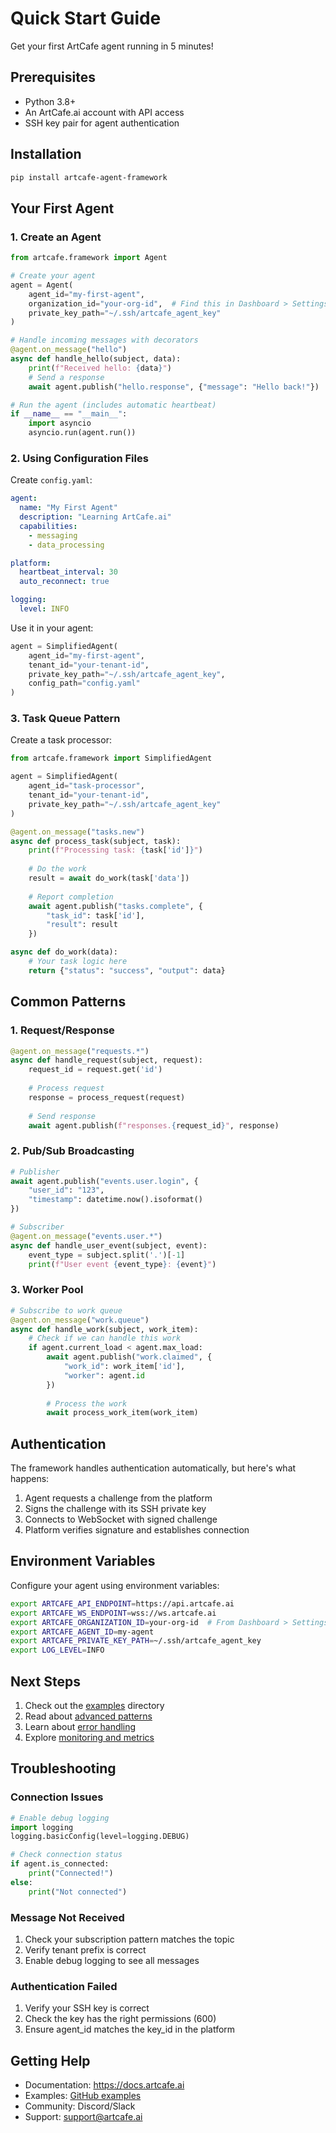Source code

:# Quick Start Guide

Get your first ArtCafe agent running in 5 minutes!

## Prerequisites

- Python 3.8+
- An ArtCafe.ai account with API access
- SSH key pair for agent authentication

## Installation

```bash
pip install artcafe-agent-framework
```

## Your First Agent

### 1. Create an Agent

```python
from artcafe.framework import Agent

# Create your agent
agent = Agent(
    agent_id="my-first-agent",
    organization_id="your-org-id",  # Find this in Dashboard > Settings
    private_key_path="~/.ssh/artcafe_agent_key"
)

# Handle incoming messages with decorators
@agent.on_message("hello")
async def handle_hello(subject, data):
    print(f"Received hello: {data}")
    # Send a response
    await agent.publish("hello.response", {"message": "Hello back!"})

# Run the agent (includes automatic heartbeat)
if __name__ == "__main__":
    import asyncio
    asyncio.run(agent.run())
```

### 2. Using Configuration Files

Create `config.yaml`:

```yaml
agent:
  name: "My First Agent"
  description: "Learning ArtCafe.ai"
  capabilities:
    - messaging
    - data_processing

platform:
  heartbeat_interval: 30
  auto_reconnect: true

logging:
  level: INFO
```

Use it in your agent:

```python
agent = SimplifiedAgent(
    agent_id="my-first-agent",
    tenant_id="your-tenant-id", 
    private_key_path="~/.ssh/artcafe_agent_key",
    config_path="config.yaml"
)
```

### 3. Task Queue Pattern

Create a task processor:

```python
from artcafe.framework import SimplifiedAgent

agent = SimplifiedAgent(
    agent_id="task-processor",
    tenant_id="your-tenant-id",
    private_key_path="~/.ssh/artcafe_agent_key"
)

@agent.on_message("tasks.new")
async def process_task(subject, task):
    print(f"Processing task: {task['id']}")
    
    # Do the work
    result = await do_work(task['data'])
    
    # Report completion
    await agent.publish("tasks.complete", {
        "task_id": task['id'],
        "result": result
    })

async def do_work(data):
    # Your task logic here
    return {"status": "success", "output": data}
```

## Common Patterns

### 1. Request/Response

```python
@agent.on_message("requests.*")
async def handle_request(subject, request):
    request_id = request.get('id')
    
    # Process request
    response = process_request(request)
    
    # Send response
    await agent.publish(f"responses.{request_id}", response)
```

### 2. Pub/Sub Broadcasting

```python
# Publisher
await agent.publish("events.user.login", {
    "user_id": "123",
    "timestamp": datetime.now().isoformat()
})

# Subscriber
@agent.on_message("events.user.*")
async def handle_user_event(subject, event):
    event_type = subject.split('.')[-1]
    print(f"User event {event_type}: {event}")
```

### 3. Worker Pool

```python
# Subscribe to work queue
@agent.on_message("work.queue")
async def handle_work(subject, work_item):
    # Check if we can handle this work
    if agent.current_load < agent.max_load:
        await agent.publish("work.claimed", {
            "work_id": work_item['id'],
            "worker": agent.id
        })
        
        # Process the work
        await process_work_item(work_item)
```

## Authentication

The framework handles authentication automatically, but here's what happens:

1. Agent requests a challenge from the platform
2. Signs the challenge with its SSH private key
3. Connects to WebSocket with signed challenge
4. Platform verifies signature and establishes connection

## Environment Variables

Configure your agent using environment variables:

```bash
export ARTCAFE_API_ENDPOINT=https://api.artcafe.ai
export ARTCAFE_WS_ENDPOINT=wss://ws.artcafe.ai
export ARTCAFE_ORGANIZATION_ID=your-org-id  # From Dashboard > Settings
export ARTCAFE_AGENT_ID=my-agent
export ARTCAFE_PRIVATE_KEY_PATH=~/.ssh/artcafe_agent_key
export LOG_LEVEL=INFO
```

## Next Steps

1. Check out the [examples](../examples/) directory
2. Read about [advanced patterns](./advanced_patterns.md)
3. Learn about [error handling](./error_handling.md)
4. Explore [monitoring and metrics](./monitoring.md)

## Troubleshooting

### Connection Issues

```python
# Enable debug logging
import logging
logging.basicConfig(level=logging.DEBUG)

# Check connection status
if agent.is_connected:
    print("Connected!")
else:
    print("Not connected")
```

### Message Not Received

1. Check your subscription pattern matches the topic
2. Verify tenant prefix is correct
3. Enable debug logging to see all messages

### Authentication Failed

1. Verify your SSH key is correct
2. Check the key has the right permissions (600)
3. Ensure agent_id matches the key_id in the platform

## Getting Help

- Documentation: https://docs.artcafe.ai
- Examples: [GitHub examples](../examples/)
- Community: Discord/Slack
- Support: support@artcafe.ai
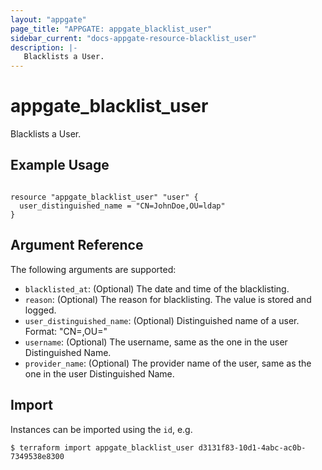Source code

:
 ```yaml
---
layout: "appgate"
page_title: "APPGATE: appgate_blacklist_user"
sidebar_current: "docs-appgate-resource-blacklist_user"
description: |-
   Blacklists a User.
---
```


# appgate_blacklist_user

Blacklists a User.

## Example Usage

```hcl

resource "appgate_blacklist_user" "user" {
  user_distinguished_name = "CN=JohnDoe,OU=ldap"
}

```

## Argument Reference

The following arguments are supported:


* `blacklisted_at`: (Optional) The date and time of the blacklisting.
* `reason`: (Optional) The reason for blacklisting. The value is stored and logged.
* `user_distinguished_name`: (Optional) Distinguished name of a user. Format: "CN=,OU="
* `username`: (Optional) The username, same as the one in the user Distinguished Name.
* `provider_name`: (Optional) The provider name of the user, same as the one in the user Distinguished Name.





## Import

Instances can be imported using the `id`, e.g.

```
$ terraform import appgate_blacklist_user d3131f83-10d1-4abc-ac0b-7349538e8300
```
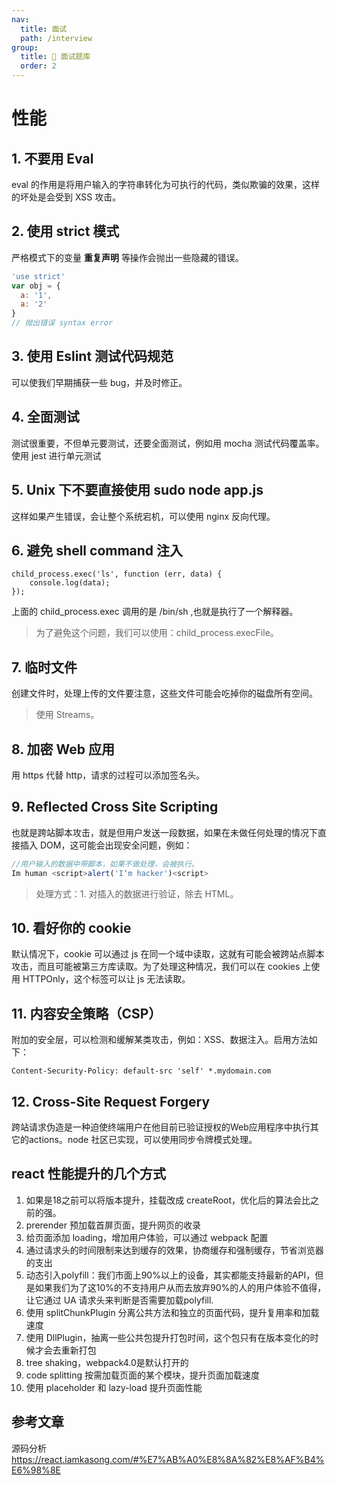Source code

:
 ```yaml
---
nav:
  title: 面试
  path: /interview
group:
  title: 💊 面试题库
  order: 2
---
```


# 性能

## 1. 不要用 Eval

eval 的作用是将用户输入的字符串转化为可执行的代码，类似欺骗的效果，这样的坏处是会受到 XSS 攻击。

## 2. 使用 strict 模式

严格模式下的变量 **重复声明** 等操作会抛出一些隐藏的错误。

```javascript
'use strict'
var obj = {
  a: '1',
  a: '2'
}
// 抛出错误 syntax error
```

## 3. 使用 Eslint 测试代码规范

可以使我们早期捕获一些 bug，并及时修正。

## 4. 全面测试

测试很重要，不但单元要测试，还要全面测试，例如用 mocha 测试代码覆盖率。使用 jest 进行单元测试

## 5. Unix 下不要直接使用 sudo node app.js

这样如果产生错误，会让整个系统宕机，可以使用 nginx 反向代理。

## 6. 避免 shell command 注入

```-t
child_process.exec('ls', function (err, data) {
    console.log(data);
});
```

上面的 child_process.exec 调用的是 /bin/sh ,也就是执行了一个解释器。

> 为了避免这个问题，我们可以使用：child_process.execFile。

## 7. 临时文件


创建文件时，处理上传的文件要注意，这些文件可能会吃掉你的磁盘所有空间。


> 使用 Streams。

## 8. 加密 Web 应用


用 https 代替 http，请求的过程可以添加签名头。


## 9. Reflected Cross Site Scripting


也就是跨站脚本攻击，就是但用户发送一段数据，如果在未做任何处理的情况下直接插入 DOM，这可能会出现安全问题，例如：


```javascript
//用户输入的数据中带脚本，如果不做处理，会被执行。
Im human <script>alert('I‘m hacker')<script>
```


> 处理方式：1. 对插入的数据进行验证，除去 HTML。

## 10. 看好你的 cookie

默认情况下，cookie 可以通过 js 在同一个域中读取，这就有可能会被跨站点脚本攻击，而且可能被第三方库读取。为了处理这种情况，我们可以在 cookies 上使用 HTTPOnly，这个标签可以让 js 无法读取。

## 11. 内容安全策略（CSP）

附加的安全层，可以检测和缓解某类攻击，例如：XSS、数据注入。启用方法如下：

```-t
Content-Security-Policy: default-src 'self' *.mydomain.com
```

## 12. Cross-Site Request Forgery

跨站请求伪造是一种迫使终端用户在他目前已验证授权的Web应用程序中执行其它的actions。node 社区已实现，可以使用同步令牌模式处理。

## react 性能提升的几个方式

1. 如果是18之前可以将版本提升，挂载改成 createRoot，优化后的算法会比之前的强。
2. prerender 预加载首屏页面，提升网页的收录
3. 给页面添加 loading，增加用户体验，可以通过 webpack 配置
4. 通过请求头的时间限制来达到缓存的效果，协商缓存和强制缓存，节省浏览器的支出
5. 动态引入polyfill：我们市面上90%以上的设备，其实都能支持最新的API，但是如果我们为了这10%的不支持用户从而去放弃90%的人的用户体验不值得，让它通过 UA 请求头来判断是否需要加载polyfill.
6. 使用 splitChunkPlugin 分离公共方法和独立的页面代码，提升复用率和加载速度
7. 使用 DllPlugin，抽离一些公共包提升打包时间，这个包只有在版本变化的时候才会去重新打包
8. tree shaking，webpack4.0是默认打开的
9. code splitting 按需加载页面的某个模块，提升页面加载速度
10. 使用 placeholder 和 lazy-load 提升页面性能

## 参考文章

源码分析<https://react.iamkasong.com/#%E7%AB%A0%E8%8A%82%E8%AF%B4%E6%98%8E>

+===+

Your assignment » The answer is every line in the data where the word "framework" appears.

Output of the exercise »
pip install artcafe-agent-framework
from artcafe.framework import Agent
from artcafe.framework import SimplifiedAgent
The framework handles authentication automatically, but here's what happens:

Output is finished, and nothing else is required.